▶ [EXERCISE REQUIREMENTS]: Extract only the lines running from the top of the entries to the line that holds "video in real-time.". Include that line and omit the pictures.

▶ [INPUT MATERIAL]:
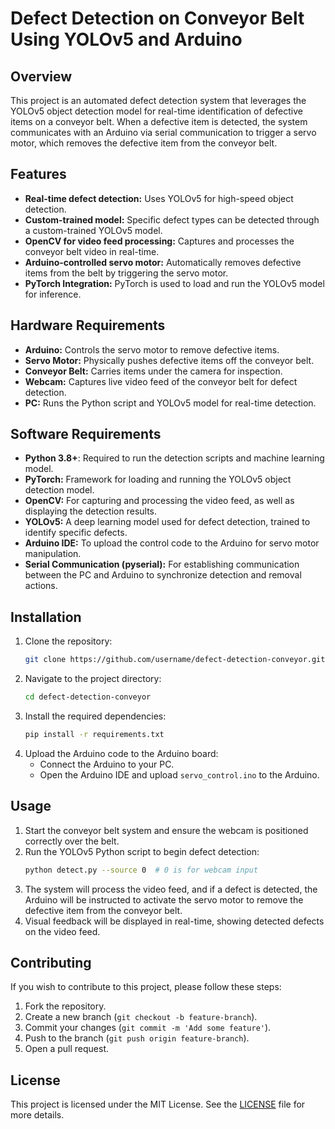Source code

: # **Defect Detection on Conveyor Belt Using YOLOv5 and Arduino**

## **Overview**
This project is an automated defect detection system that leverages the YOLOv5 object detection model for real-time identification of defective items on a conveyor belt. When a defective item is detected, the system communicates with an Arduino via serial communication to trigger a servo motor, which removes the defective item from the conveyor belt.

## **Features**
* **Real-time defect detection:** Uses YOLOv5 for high-speed object detection.
* **Custom-trained model:** Specific defect types can be detected through a custom-trained YOLOv5 model.
* **OpenCV for video feed processing:** Captures and processes the conveyor belt video in real-time.
* **Arduino-controlled servo motor:** Automatically removes defective items from the belt by triggering the servo motor.
* **PyTorch Integration:** PyTorch is used to load and run the YOLOv5 model for inference.

## **Hardware Requirements**
* **Arduino:** Controls the servo motor to remove defective items.
* **Servo Motor:** Physically pushes defective items off the conveyor belt.
* **Conveyor Belt:** Carries items under the camera for inspection.
* **Webcam:** Captures live video feed of the conveyor belt for defect detection.
* **PC:** Runs the Python script and YOLOv5 model for real-time detection.

## **Software Requirements**
* **Python 3.8+**: Required to run the detection scripts and machine learning model.
* **PyTorch:** Framework for loading and running the YOLOv5 object detection model.
* **OpenCV:** For capturing and processing the video feed, as well as displaying the detection results.
* **YOLOv5:** A deep learning model used for defect detection, trained to identify specific defects.
* **Arduino IDE:** To upload the control code to the Arduino for servo motor manipulation.
* **Serial Communication (pyserial):** For establishing communication between the PC and Arduino to synchronize detection and removal actions.

## **Installation**
1. Clone the repository:
    ```bash
    git clone https://github.com/username/defect-detection-conveyor.git
    ```
2. Navigate to the project directory:
    ```bash
    cd defect-detection-conveyor
    ```
3. Install the required dependencies:
    ```bash
    pip install -r requirements.txt
    ```
4. Upload the Arduino code to the Arduino board:
    * Connect the Arduino to your PC.
    * Open the Arduino IDE and upload `servo_control.ino` to the Arduino.

## **Usage**
1. Start the conveyor belt system and ensure the webcam is positioned correctly over the belt.
2. Run the YOLOv5 Python script to begin defect detection:
    ```bash
    python detect.py --source 0  # 0 is for webcam input
    ```
3. The system will process the video feed, and if a defect is detected, the Arduino will be instructed to activate the servo motor to remove the defective item from the conveyor belt.
4. Visual feedback will be displayed in real-time, showing detected defects on the video feed.

## **Contributing**
If you wish to contribute to this project, please follow these steps:
1. Fork the repository.
2. Create a new branch (`git checkout -b feature-branch`).
3. Commit your changes (`git commit -m 'Add some feature'`).
4. Push to the branch (`git push origin feature-branch`).
5. Open a pull request.

## **License**
This project is licensed under the MIT License. See the [LICENSE](LICENSE) file for more details.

▶ [SOLVED EXERCISE]:
Source code

: # **Defect Detection on Conveyor Belt Using YOLOv5 and Arduino**

## **Overview**
This project is an automated defect detection system that leverages the YOLOv5 object detection model for real-time identification of defective items on a conveyor belt. When a defective item is detected, the system communicates with an Arduino via serial communication to trigger a servo motor, which removes the defective item from the conveyor belt.

## **Features**
* **Real-time defect detection:** Uses YOLOv5 for high-speed object detection.
* **Custom-trained model:** Specific defect types can be detected through a custom-trained YOLOv5 model.
* **OpenCV for video feed processing:** Captures and processes the conveyor belt video in real-time.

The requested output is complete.